## Task inputs

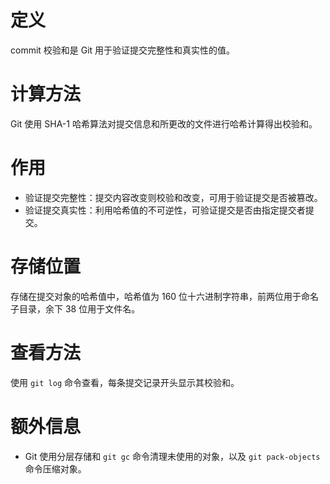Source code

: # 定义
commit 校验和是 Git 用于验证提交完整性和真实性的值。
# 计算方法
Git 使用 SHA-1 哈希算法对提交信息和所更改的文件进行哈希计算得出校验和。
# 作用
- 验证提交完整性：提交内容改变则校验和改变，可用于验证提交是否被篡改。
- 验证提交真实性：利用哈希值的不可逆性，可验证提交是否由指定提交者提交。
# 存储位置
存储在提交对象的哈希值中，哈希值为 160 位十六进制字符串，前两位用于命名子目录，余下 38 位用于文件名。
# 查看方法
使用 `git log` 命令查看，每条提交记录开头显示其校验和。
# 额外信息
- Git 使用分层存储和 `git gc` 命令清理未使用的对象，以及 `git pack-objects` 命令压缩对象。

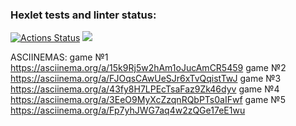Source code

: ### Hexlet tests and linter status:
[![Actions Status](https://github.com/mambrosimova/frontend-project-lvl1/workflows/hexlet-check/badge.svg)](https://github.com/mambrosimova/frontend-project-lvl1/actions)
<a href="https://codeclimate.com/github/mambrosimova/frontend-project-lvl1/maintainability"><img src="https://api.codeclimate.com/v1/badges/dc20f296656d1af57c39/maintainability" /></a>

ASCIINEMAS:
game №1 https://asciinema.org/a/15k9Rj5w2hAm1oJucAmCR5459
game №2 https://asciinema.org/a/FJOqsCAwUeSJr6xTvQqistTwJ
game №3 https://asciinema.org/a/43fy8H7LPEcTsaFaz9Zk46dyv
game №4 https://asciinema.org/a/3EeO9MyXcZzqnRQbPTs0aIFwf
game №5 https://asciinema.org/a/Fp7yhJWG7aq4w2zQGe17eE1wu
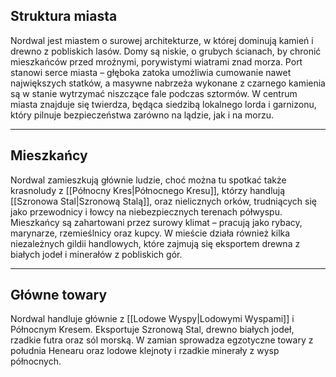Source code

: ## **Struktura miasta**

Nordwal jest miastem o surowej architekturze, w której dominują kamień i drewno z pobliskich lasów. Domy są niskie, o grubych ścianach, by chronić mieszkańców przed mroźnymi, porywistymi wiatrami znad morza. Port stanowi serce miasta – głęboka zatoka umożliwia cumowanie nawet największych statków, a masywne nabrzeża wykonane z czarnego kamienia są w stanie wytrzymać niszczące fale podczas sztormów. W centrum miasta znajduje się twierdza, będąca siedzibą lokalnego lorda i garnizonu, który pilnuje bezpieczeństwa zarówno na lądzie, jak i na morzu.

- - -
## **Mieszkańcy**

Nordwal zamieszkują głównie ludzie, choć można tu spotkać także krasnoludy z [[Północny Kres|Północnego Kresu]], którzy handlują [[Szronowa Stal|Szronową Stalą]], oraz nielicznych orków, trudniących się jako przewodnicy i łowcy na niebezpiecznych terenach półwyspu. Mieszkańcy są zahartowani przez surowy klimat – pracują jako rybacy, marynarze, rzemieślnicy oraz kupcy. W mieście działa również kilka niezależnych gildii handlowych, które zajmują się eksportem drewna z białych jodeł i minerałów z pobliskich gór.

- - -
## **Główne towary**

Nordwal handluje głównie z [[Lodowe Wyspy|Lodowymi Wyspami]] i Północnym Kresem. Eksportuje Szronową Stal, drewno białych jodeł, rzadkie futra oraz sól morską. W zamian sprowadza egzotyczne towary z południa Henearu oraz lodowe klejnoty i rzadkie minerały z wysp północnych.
--
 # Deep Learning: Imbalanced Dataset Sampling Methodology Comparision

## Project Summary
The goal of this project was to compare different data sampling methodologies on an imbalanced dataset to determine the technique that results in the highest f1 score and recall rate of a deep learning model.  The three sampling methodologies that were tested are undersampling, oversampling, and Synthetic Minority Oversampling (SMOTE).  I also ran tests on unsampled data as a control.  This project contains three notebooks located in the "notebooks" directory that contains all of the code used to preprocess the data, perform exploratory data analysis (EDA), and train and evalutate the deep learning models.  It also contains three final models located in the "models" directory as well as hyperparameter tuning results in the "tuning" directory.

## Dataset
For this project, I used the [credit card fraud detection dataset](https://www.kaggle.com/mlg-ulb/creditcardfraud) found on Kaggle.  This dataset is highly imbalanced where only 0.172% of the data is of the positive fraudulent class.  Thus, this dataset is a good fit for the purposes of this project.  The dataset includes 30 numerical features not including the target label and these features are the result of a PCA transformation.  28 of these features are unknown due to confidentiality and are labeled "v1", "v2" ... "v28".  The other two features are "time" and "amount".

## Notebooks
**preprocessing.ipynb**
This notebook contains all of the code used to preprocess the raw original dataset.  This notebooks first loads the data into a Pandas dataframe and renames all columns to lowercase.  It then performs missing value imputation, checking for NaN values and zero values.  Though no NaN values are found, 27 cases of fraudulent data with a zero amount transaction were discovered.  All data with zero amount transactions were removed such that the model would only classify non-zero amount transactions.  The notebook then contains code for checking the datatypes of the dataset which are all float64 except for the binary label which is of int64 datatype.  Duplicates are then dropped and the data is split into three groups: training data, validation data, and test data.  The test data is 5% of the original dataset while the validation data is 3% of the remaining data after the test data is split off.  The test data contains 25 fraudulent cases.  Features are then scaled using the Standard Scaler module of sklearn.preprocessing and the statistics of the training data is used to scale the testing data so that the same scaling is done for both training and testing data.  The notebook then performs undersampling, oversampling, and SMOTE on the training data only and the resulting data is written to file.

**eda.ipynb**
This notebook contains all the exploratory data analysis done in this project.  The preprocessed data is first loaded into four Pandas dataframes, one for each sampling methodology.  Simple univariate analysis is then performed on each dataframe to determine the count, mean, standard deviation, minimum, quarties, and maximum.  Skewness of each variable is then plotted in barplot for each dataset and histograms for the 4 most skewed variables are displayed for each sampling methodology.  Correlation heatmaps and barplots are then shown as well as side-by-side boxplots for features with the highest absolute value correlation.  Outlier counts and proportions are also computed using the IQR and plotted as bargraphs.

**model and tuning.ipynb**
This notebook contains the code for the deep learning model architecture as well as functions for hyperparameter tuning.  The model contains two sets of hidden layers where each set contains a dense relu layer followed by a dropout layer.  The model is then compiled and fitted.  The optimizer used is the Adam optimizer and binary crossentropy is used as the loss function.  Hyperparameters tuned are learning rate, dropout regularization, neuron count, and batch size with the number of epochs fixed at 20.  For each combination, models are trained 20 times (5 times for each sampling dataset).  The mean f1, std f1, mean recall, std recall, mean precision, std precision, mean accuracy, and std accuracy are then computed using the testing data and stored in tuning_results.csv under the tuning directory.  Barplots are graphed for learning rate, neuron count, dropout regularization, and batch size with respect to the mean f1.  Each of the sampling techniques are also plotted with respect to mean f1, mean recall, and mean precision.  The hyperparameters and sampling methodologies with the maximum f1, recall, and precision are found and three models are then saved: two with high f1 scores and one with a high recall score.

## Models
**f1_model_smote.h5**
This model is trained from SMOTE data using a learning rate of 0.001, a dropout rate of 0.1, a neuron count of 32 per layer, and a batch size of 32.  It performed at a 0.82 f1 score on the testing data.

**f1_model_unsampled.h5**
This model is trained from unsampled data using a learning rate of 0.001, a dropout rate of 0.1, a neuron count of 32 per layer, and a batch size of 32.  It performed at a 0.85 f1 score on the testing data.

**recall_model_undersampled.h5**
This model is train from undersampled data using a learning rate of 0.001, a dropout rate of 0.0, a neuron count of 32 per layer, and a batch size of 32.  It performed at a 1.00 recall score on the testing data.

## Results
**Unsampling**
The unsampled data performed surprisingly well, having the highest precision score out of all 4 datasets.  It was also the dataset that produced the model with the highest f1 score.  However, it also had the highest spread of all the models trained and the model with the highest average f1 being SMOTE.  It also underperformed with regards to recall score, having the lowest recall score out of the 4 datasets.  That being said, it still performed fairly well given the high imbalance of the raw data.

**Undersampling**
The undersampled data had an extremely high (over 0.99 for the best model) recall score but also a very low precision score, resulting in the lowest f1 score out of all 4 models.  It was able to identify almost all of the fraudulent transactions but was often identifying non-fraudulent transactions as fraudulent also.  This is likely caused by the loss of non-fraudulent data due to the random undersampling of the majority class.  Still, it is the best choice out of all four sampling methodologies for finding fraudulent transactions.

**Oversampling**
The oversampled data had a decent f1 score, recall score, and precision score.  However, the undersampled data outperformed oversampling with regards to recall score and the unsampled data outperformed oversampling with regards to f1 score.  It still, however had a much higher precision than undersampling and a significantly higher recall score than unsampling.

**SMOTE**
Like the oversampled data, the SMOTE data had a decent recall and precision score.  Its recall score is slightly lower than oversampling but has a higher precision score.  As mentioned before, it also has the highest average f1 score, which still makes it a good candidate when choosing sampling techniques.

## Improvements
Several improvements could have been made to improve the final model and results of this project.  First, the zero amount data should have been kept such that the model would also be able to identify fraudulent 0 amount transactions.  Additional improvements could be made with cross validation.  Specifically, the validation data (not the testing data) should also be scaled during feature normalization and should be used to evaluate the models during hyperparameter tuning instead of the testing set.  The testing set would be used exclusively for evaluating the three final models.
---
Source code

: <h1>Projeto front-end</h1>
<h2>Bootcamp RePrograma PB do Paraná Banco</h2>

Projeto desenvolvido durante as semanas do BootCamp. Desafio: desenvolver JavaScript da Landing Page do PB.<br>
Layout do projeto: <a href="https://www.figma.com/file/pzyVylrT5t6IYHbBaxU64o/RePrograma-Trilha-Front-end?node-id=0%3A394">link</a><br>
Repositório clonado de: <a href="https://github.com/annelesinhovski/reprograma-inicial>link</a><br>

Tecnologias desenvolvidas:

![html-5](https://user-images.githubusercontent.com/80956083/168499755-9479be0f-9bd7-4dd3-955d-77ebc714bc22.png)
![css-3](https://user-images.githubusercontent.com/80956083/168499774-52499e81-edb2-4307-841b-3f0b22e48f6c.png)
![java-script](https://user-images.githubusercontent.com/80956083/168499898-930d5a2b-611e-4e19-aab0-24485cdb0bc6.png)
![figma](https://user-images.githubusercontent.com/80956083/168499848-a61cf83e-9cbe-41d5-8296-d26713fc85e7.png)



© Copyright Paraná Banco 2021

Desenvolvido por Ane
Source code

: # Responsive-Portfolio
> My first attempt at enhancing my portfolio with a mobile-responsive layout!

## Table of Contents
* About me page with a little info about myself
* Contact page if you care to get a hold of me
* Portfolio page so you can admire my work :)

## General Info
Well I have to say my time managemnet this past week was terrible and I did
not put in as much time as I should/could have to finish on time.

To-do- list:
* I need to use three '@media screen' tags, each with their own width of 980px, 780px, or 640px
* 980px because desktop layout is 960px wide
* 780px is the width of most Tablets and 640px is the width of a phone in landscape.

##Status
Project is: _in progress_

## Brief
Since only the number is needed, state how many lines of the listing contain the word "game".

## Exercise output
5